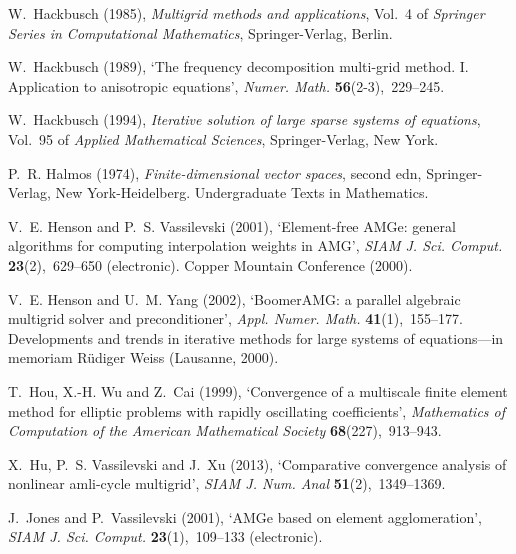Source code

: \documentclass[12pt]{acta_2011xz}
\begin{document}
\begin{thebibliography}{xx}
W.~Hackbusch  (1985), {\em Multigrid methods and applications}, Vol.~4 of {\em
  Springer Series in Computational Mathematics}, Springer-Verlag, Berlin.

W.~Hackbusch  (1989), `The frequency decomposition multi-grid method. {I}.
  {A}pplication to anisotropic equations', {\em Numer. Math.} {\bf
  56}(2-3),~229--245.

W.~Hackbusch  (1994), {\em Iterative solution of large sparse systems of
  equations}, Vol.~95 of {\em Applied Mathematical Sciences}, Springer-Verlag,
  New York.

P.~R. Halmos  (1974), {\em Finite-dimensional vector spaces}, second edn,
  Springer-Verlag, New York-Heidelberg.
\newblock Undergraduate Texts in Mathematics.

V.~E. Henson and P.~S. Vassilevski  (2001), `Element-free {AMG}e: general
  algorithms for computing interpolation weights in {AMG}', {\em SIAM J. Sci.
  Comput.} {\bf 23}(2),~629--650 (electronic).
\newblock Copper Mountain Conference (2000).

V.~E. Henson and U.~M. Yang  (2002), `Boomer{AMG}: a parallel algebraic
  multigrid solver and preconditioner', {\em Appl. Numer. Math.} {\bf
  41}(1),~155--177.
\newblock Developments and trends in iterative methods for large systems of
  equations---in memoriam R\"{u}diger Weiss (Lausanne, 2000).

T.~Hou, X.-H. Wu and Z.~Cai  (1999), `Convergence of a multiscale finite
  element method for elliptic problems with rapidly oscillating coefficients',
  {\em Mathematics of Computation of the American Mathematical Society} {\bf
  68}(227),~913--943.

X.~Hu, P.~S. Vassilevski and J.~Xu  (2013), `Comparative convergence analysis
  of nonlinear amli-cycle multigrid', {\em SIAM J. Num. Anal} {\bf
  51}(2),~1349--1369.

J.~Jones and P.~Vassilevski  (2001), `A{MG}e based on element agglomeration',
  {\em SIAM J. Sci. Comput.} {\bf 23}(1),~109--133 (electronic).


\end{thebibliography}
\end{document}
━━━━━━━━━━
▸ **ABOUT THIS EXERCISE**
Repeat, line for line and exactly, the material from its first line through the line that contains "frequency decomposition multi-grid", both ends included; no pictures belong in the copy.

▸ **PROBLEM SOLUTION**
Source code

: \documentclass[12pt]{acta_2011xz}
\begin{document}
\begin{thebibliography}{xx}
W.~Hackbusch  (1985), {\em Multigrid methods and applications}, Vol.~4 of {\em
  Springer Series in Computational Mathematics}, Springer-Verlag, Berlin.

W.~Hackbusch  (1989), `The frequency decomposition multi-grid method. {I}.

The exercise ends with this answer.